(From the Early Irish)

For weariness my hand writes ill,
My small sharp quill runs rough and slow;
Its slender beak with failing craft
Gives forth its draught of dark blue flow.
And yet God's blessed wisdom gleams
And streams beneath my fair brown palm,
The while quick jets of holly ink
The letters link of prayer or psalm.
So still my dripping pen is fain
To cross the plain of parchment white,
Unceasing, at some rich man's call,
Till wearied all am I to-night.

[31]


THE HERMIT'S SONG

(See Eriu, vol. I, p. 39, where the Irish text will be found. It dates from the ninth century)

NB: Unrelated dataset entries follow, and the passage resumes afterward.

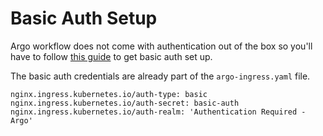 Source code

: # Basic Auth Setup
Argo workflow does not come with authentication out of the box so you'll have to follow [this guide](https://kubernetes.github.io/ingress-nginx/examples/auth/basic/) to get basic auth set up.

The basic auth credentials are already part of the `argo-ingress.yaml` file.
```
nginx.ingress.kubernetes.io/auth-type: basic
nginx.ingress.kubernetes.io/auth-secret: basic-auth
nginx.ingress.kubernetes.io/auth-realm: 'Authentication Required - Argo'
``` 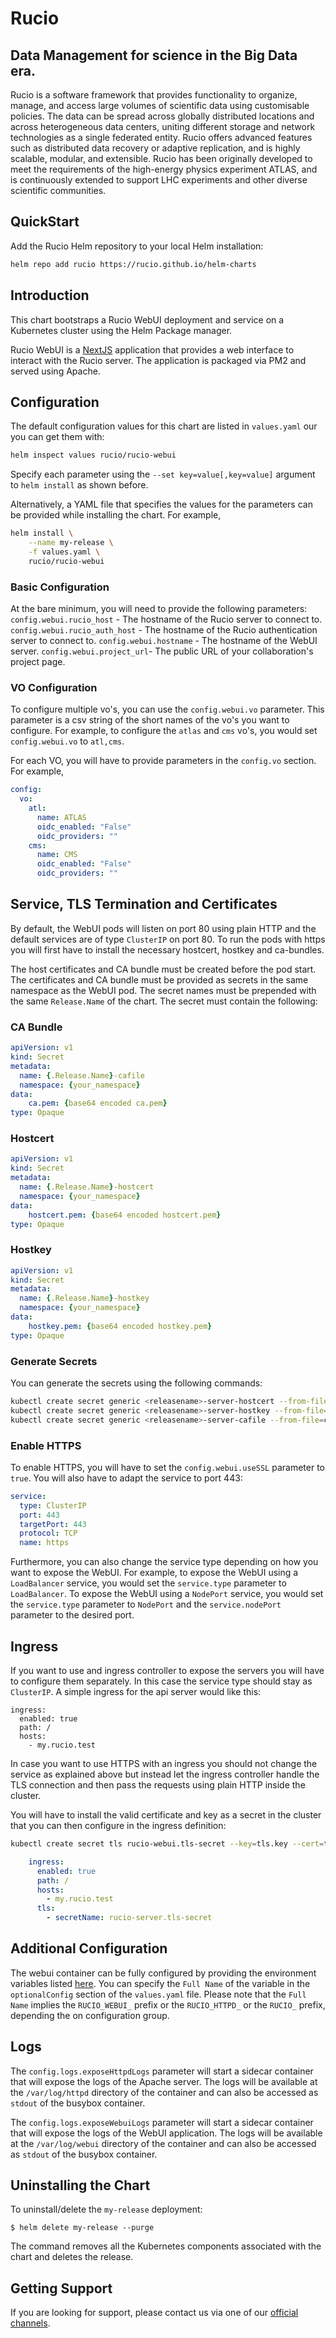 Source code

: # Rucio

##  Data Management for science in the Big Data era.

Rucio is a software framework that provides functionality to organize, manage, and access large volumes of scientific data using customisable policies. The data can be spread across globally distributed locations and across heterogeneous data centers, uniting different storage and network technologies as a single federated entity. Rucio offers advanced features such as distributed data recovery or adaptive replication, and is highly scalable, modular, and extensible. Rucio has been originally developed to meet the requirements of the high-energy physics experiment ATLAS, and is continuously extended to support LHC experiments and other diverse scientific communities.

## QuickStart

Add the Rucio Helm repository to your local Helm installation:
```bash
helm repo add rucio https://rucio.github.io/helm-charts
```

## Introduction

This chart bootstraps a Rucio WebUI deployment and service on a Kubernetes cluster using the Helm Package manager.

Rucio WebUI is a [NextJS](https://nextjs.org/) application that provides a web interface to interact with the Rucio server. The application is packaged via PM2 and served using Apache.

## Configuration
The default configuration values for this chart are listed in `values.yaml` our you can get them with:

```bash
helm inspect values rucio/rucio-webui
```

Specify each parameter using the `--set key=value[,key=value]` argument to `helm install` as shown before.

Alternatively, a YAML file that specifies the values for the parameters can be provided while installing the chart. For example,

```bash
helm install \
    --name my-release \
    -f values.yaml \
    rucio/rucio-webui
```
### Basic Configuration
At the bare minimum, you will need to provide the following parameters:
`config.webui.rucio_host` - The hostname of the Rucio server to connect to.
`config.webui.rucio_auth_host` - The hostname of the Rucio authentication server to connect to.
`config.webui.hostname` - The hostname of the WebUI server.
`config.webui.project_url`- The public URL of your collaboration's project page.

### VO Configuration
To configure multiple vo's, you can use the `config.webui.vo` parameter. This parameter is a csv string of the short names of the vo's you want to configure. For example, to configure the `atlas` and `cms` vo's, you would set `config.webui.vo` to `atl,cms`.

For each VO, you will have to provide parameters in the `config.vo` section. For example,
```yaml
config:
  vo:
    atl:
      name: ATLAS
      oidc_enabled: "False"
      oidc_providers: ""
    cms:
      name: CMS
      oidc_enabled: "False"
      oidc_providers: ""
```

## Service, TLS Termination and Certificates
By default, the WebUI pods will listen on port 80 using plain HTTP and the default services are of type `ClusterIP` on port 80. To run the pods with https you will first have to install the necessary hostcert, hostkey and ca-bundles.

The host certificates and CA bundle must be created before the pod start. The certificates and CA bundle must be provided as secrets in the same namespace as the WebUI pod. The secret names must be prepended with the same `Release.Name` of the chart. The secret must contain the following:

### CA Bundle
```yaml
apiVersion: v1
kind: Secret
metadata:
  name: {.Release.Name}-cafile
  namespace: {your_namespace}
data:
    ca.pem: {base64 encoded ca.pem}
type: Opaque
```
### Hostcert
```yaml
apiVersion: v1
kind: Secret
metadata:
  name: {.Release.Name}-hostcert
  namespace: {your_namespace}
data:
    hostcert.pem: {base64 encoded hostcert.pem}
type: Opaque
```

### Hostkey
```yaml
apiVersion: v1
kind: Secret
metadata:
  name: {.Release.Name}-hostkey
  namespace: {your_namespace}
data:
    hostkey.pem: {base64 encoded hostkey.pem}
type: Opaque
```
### Generate Secrets
You can generate the secrets using the following commands:
```bash
kubectl create secret generic <releasename>-server-hostcert --from-file=hostcert.pem=/path/to/hostcert.pem   
kubectl create secret generic <releasename>-server-hostkey --from-file=hostkey.pem=/path/to/hostkey.pem
kubectl create secret generic <releasename>-server-cafile --from-file=ca.pem=/path/to/ca.pem
```
### Enable HTTPS
To enable HTTPS, you will have to set the `config.webui.useSSL` parameter to `true`. You will also have to adapt the service to port 443:
```yaml
service:
  type: ClusterIP
  port: 443
  targetPort: 443
  protocol: TCP
  name: https
```

Furthermore, you can also change the service type depending on how you want to expose the WebUI. For example, to expose the WebUI using a `LoadBalancer` service, you would set the `service.type` parameter to `LoadBalancer`. To expose the WebUI using a `NodePort` service, you would set the `service.type` parameter to `NodePort` and the `service.nodePort` parameter to the desired port.

## Ingress
If you want to use and ingress controller to expose the servers you will have to
configure them separately. In this case the service type should stay as 
`ClusterIP`. A simple ingress for the api server would like this:

    ingress:
      enabled: true
      path: /
      hosts:
        - my.rucio.test

In case you want to use HTTPS with an ingress you should not change the service
as explained above but instead let the ingress controller handle the TLS 
connection and then pass the requests using plain HTTP inside the cluster. 

You will have to install the valid certificate and key as a secret in the 
cluster that you can then configure in the ingress definition:
```bash
kubectl create secret tls rucio-webui.tls-secret --key=tls.key --cert=tls.crt
```
```yaml
    ingress:
      enabled: true
      path: /
      hosts:
        - my.rucio.test
      tls:
        - secretName: rucio-server.tls-secret
```

## Additional Configuration
The webui container can be fully configured by providing the environment variables listed [here](https://github.com/rucio/containers/tree/master/webui#configuration). You can specify the `Full Name` of the variable in the `optionalConfig` section of the `values.yaml` file. Please note that the `Full Name` implies the `RUCIO_WEBUI_` prefix or the `RUCIO_HTTPD_` or the `RUCIO_` prefix, depending the on configuration group.

## Logs
The `config.logs.exposeHttpdLogs` parameter will start a sidecar container that will expose the logs of the Apache server. The logs will be available at the `/var/log/httpd` directory of the container and can also be accessed as `stdout` of the busybox container.

The `config.logs.exposeWebuiLogs` parameter will start a sidecar container that will expose the logs of the WebUI application. The logs will be available at the `/var/log/webui` directory of the container and can also be accessed as `stdout` of the busybox container.

## Uninstalling the Chart

To uninstall/delete the `my-release` deployment:

    $ helm delete my-release --purge

The command removes all the Kubernetes components associated with the chart and deletes the release.

## Getting Support

If you are looking for support, please contact us via one of our [official channels](https://rucio.cern.ch/documentation/contact_us/). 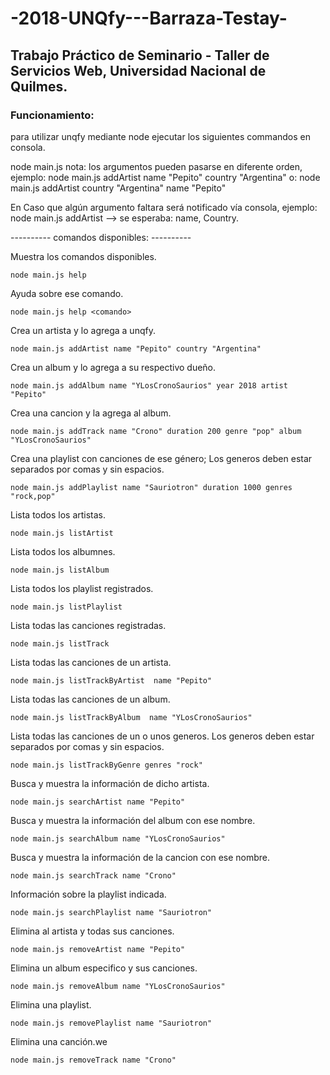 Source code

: ﻿# -2018-UNQfy---Barraza-Testay-
## Trabajo Práctico de Seminario - Taller de Servicios Web, Universidad Nacional de Quilmes.


### Funcionamiento:

para utilizar unqfy mediante node ejecutar los siguientes commandos en consola.

node main.js <comando> <parametros con argumentos>
nota: los argumentos pueden pasarse en diferente orden, ejemplo:
node main.js addArtist name "Pepito" country "Argentina"
o:
node main.js addArtist country "Argentina" name "Pepito"

En Caso que algún argumento faltara será notificado vía consola, ejemplo:
node main.js addArtist 
--> se esperaba: name, Country.

---------- comandos disponibles: ----------

Muestra los comandos disponibles.
```
node main.js help 
```
Ayuda sobre ese comando.
```
node main.js help <comando>
```

Crea un artista y lo agrega a unqfy.
```
node main.js addArtist name "Pepito" country "Argentina"
```

Crea un album y lo agrega a su respectivo dueño.
```
node main.js addAlbum name "YLosCronoSaurios" year 2018 artist "Pepito"
```

Crea una cancion y la agrega al album.
```
node main.js addTrack name "Crono" duration 200 genre "pop" album "YLosCronoSaurios"
```

Crea una playlist con canciones de ese género; Los generos deben estar separados por comas y sin espacios.

```
node main.js addPlaylist name "Sauriotron" duration 1000 genres "rock,pop"
```

Lista todos los artistas.

```
node main.js listArtist 
```
Lista todos los albumnes. 

```
node main.js listAlbum 
```
Lista todos los playlist registrados.

```
node main.js listPlaylist
```
Lista todas las canciones registradas.

```
node main.js listTrack 
```
Lista todas las canciones de un artista.

```
node main.js listTrackByArtist  name "Pepito"
```
Lista todas las canciones de un album.

```
node main.js listTrackByAlbum  name "YLosCronoSaurios"
```
Lista todas las canciones de un o unos generos. Los generos deben estar separados por comas y sin espacios.

```
node main.js listTrackByGenre genres "rock"
```
Busca y muestra la información de dicho artista.

```
node main.js searchArtist name "Pepito"
```
Busca y muestra la información del album con ese nombre.

```
node main.js searchAlbum name "YLosCronoSaurios"
```

Busca y muestra la información de la cancion con ese nombre.

```
node main.js searchTrack name "Crono"
```

Información sobre la playlist indicada.
```
node main.js searchPlaylist name "Sauriotron"
```

Elimina al artista y todas sus canciones.

```
node main.js removeArtist name "Pepito"
```
Elimina un album especifico y sus canciones.

```
node main.js removeAlbum name "YLosCronoSaurios"
```
Elimina una playlist.

```
node main.js removePlaylist name "Sauriotron"
```
Elimina una canción.we
```
node main.js removeTrack name "Crono"
```
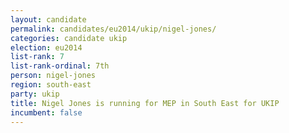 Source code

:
 ```yaml
---
layout: candidate
permalink: candidates/eu2014/ukip/nigel-jones/
categories: candidate ukip
election: eu2014
list-rank: 7
list-rank-ordinal: 7th
person: nigel-jones
region: south-east
party: ukip
title: Nigel Jones is running for MEP in South East for UKIP
incumbent: false
---
```

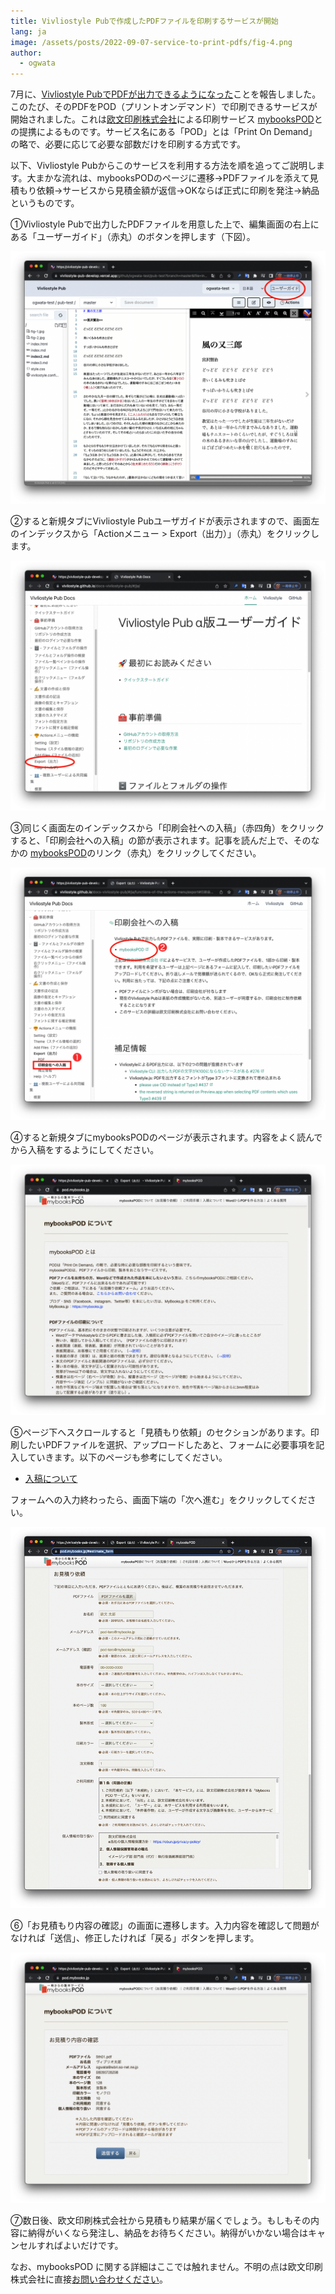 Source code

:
 ```yaml
---
title: Vivliostyle Pubで作成したPDFファイルを印刷するサービスが開始
lang: ja
image: /assets/posts/2022-09-07-service-to-print-pdfs/fig-4.png
author:
  - ogwata
---
```



7月に、[Vivliostyle PubでPDFが出力できるようになった](http://127.0.0.1:4000/ja/blog/2022/07/28/vivliostyle-pub-now-exports-pdf-files/)ことを報告しました。このたび、そのPDFをPOD（プリントオンデマンド）で印刷できるサービスが開始されました。これは[欧文印刷株式会社](https://obun.jp/)による印刷サービス [mybooksPOD](https://pod.mybooks.jp/)との提携によるものです。サービス名にある「POD」とは「Print On Demand」の略で、必要に応じて必要な部数だけを印刷する方式です。

以下、Vivliostyle Pubからこのサービスを利用する方法を順を追ってご説明します。大まかな流れは、mybooksPODのページに遷移→PDFファイルを添えて見積もり依頼→サービスから見積金額が返信→OKならば正式に印刷を発注→納品というものです。

①Vivliostyle Pubで出力したPDFファイルを用意した上で、編集画面の右上にある「ユーザーガイド」（赤丸）のボタンを押します（下図）。

[![ユーザーガイド」（赤丸）のボタン](/assets/posts/2022-09-07-service-to-print-pdfs/fig-1.png)](/assets/posts/2022-09-07-service-to-print-pdfs/fig-1.png)

②すると新規タブにVivliostyle Pubユーザガイドが表示されますので、画面左のインデックスから「Actionメニュー > Export（出力）」（赤丸）をクリックします。

[![Actionメニュー > Export（出力）](/assets/posts/2022-09-07-service-to-print-pdfs/fig-2.png)](/assets/posts/2022-09-07-service-to-print-pdfs/fig-2.png)

③同じく画面左のインデックスから「印刷会社への入稿」（赤四角）をクリックすると、「印刷会社への入稿」の節が表示されます。記事を読んだ上で、そのなかの [mybooksPOD](https://pod.mybooks.jp/)のリンク（赤丸）をクリックしてください。

[![mybooksPODのリンク](/assets/posts/2022-09-07-service-to-print-pdfs/fig-3.png)](/assets/posts/2022-09-07-service-to-print-pdfs/fig-3.png)

④すると新規タブにmybooksPODのページが表示されます。内容をよく読んでから入稿をするようにしてください。

[![mybooksPOD](/assets/posts/2022-09-07-service-to-print-pdfs/fig-4.png)](/assets/posts/2022-09-07-service-to-print-pdfs/fig-4.png)

⑤ページ下へスクロールすると「見積もり依頼」のセクションがあります。印刷したいPDFファイルを選択、アップロードしたあと、フォームに必要事項を記入していきます。以下のページも参考にしてください。

- [入稿について](https://pod.mybooks.jp/other/apply.html)

フォームへの入力終わったら、画面下端の「次へ進む」をクリックしてください。

[![見積もり依頼](/assets/posts/2022-09-07-service-to-print-pdfs/fig-5.png)](/assets/posts/2022-09-07-service-to-print-pdfs/fig-5.png)

⑥「お見積もり内容の確認」の画面に遷移します。入力内容を確認して問題がなければ「送信」、修正したければ「戻る」ボタンを押します。

[![お見積もり内容の確認](/assets/posts/2022-09-07-service-to-print-pdfs/fig-6.png)](/assets/posts/2022-09-07-service-to-print-pdfs/fig-6.png)

⑦数日後、欧文印刷株式会社から見積もり結果が届くでしょう。もしもその内容に納得がいくなら発注し、納品をお待ちください。納得がいかない場合はキャンセルすればよいだけです。

なお、mybooksPOD に関する詳細はここでは触れません。不明の点は欧文印刷株式会社に直接[お問い合わせください](https://otoiawase.jp/do/public/form/mybooks/1)。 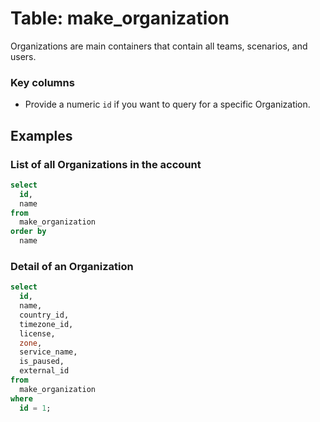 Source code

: # Table: make_organization

Organizations are main containers that contain all teams, scenarios, and users.

### Key columns
- Provide a numeric `id` if you want to query for a specific Organization.

## Examples

### List of all Organizations in the account

```sql
select
  id,
  name
from
  make_organization
order by
  name
```

### Detail of an Organization

```sql
select
  id,
  name,
  country_id,
  timezone_id,
  license,
  zone,
  service_name,
  is_paused,
  external_id
from
  make_organization
where
  id = 1;
```
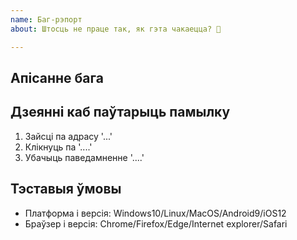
 ```yaml
---
name: Баг-рэпорт
about: Штосць не праце так, як гэта чакаецца? 🐞

---
```


## Апісанне бага

<!-- Што праце не так? -->

## Дзеянні каб паўтарыць памылку

1. Зайсці па адрасу '...'
2. Клікнуць па '....'
3. Убачыць паведамненне '....'

<!-- Тут можна дадаць скрыншоты і іншыя дэталі -->

## Тэставыя ўмовы

 - Платформа і версія: Windows10/Linux/MacOS/Android9/iOS12
 - Браўзер і версія: Chrome/Firefox/Edge/Internet explorer/Safari
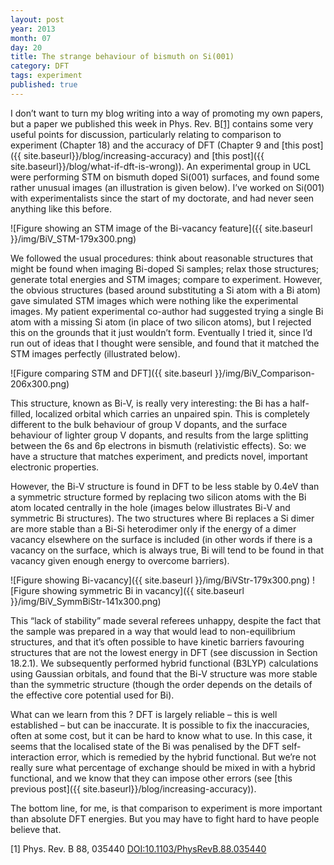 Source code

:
 ```yaml
---
layout: post
year: 2013
month: 07
day: 20
title: The strange behaviour of bismuth on Si(001)
category: DFT
tags: experiment
published: true
---
```

I don’t want to turn my blog writing into a way of promoting my own papers, but a paper we published this week in Phys. Rev. B[[1]](#R1) contains some very useful points for discussion, particularly relating to comparison to experiment (Chapter 18) and the accuracy of DFT (Chapter 9 and [this post]({{ site.baseurl}}/blog/increasing-accuracy) and [this post]({{ site.baseurl}}/blog/what-if-dft-is-wrong)). An experimental group in UCL were performing STM on bismuth doped Si(001) surfaces, and found some rather unusual images (an illustration is given below). I’ve worked on Si(001) with experimentalists since the start of my doctorate, and had never seen anything like this before.

![Figure showing an STM image of the Bi-vacancy feature]({{ site.baseurl }}/img/BiV_STM-179x300.png)

We followed the usual procedures: think about reasonable structures that might be found when imaging Bi-doped Si samples; relax those structures; generate total energies and STM images; compare to experiment. However, the obvious structures (based around substituting a Si atom with a Bi atom) gave simulated STM images which were nothing like the experimental images. My patient experimental co-author had suggested trying a single Bi atom with a missing Si atom (in place of two silicon atoms), but I rejected this on the grounds that it just wouldn’t form. Eventually I tried it, since I’d run out of ideas that I thought were sensible, and found that it matched the STM images perfectly (illustrated below).

![Figure comparing STM and DFT]({{ site.baseurl }}/img/BiV_Comparison-206x300.png)

This structure, known as Bi-V, is really very interesting: the Bi has a half-filled, localized orbital which carries an unpaired spin. This is completely different to the bulk behaviour of group V dopants, and the surface behaviour of lighter group V dopants, and results from the large splitting between the 6s and 6p electrons in bismuth (relativistic effects). So: we have a structure that matches experiment, and predicts novel, important electronic properties.

However, the Bi-V structure is found in DFT to be less stable by 0.4eV than a symmetric structure formed by replacing two silicon atoms with the Bi atom located centrally in the hole (images below illustrates Bi-V and symmetric Bi structures). The two structures where Bi replaces a Si dimer are more stable than a Bi-Si heterodimer only if the energy of a dimer vacancy elsewhere on the surface is included (in other words if there is a vacancy on the surface, which is always true, Bi will tend to be found in that vacancy given enough energy to overcome barriers).

![Figure showing Bi-vacancy]({{ site.baseurl }}/img/BiVStr-179x300.png)
![Figure showing symmetric Bi in vacancy]({{ site.baseurl }}/img/BiV_SymmBiStr-141x300.png)

This “lack of stability” made several referees unhappy, despite the fact that the sample was prepared in a way that would lead to non-equilibrium structures, and that it’s often possible to have kinetic barriers favouring structures that are not the lowest energy in DFT (see discussion in Section 18.2.1). We subsequently performed hybrid functional (B3LYP) calculations using Gaussian orbitals, and found that the Bi-V structure was more stable than the symmetric structure (though the order depends on the details of the effective core potential used for Bi).

What can we learn from this ? DFT is largely reliable – this is well established – but can be inaccurate. It is possible to fix the inaccuracies, often at some cost, but it can be hard to know what to use. In this case, it seems that the localised state of the Bi was penalised by the DFT self-interaction error, which is remedied by the hybrid functional. But we’re not really sure what percentage of exchange should be mixed in with a hybrid functional, and we know that they can impose other errors (see [this previous post]({{ site.baseurl}}/blog/increasing-accuracy)).

The bottom line, for me, is that comparison to experiment is more important than absolute DFT energies. But you may have to fight hard to have people believe that.

<a name="R1">[1]</a> Phys. Rev. B 88, 035440 [DOI:10.1103/PhysRevB.88.035440](http://dx.doi.org/10.1103/PhysRevB.88.035440)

I long, O Son of the living God,
Ancient, eternal King,
For a hidden hut on the wilds untrod,
Where Thy praises I might sing;
A little, lithe lark of plumage grey
To be singing still beside it,
Pure waters to wash my sin away,
When Thy Spirit has sanctified it.
Hard by it a beautiful, whispering wood
Should stretch, upon either hand,
To nurse the many-voiced fluttering brood
In its shelter green and bland.
Southward, for warmth, should my hermitage face,
With a runnel across its floor,
In a choice land gifted with every grace,
And good for all manner of store.
A few true comrades I next would seek
To mingle with me in prayer,
Men of wisdom, submissive, meek;
Their number I now declare,
Four times three and three times four,
For every want expedient,
Sixes two within God's Church door,
To north and south obedient;
Twelve to mingle their voices with mine
At prayer, whate'er the weather,
To Him Who bids His dear sun shine
On the good and ill together.
Pleasant the Church with fair Mass cloth,
No dwelling for Christ's declining
To its crystal candles, of bees-wax both,
On the pure, white Scriptures shining.
Beside it a hostel for all to frequent,
Warm with a welcome for each,
Where mouths, free of boasting and ribaldry, vent
[32] But modest and innocent speech.
These aids to support us my husbandry seeks,
I name them now without hiding—
Salmon and trout and hens and leeks,
And the honey-bees' sweet providing.
Raiment and food enow will be mine
From the King of all gifts and all graces;
And I to be kneeling, in rain or shine,
Praying to God in all places.

[33]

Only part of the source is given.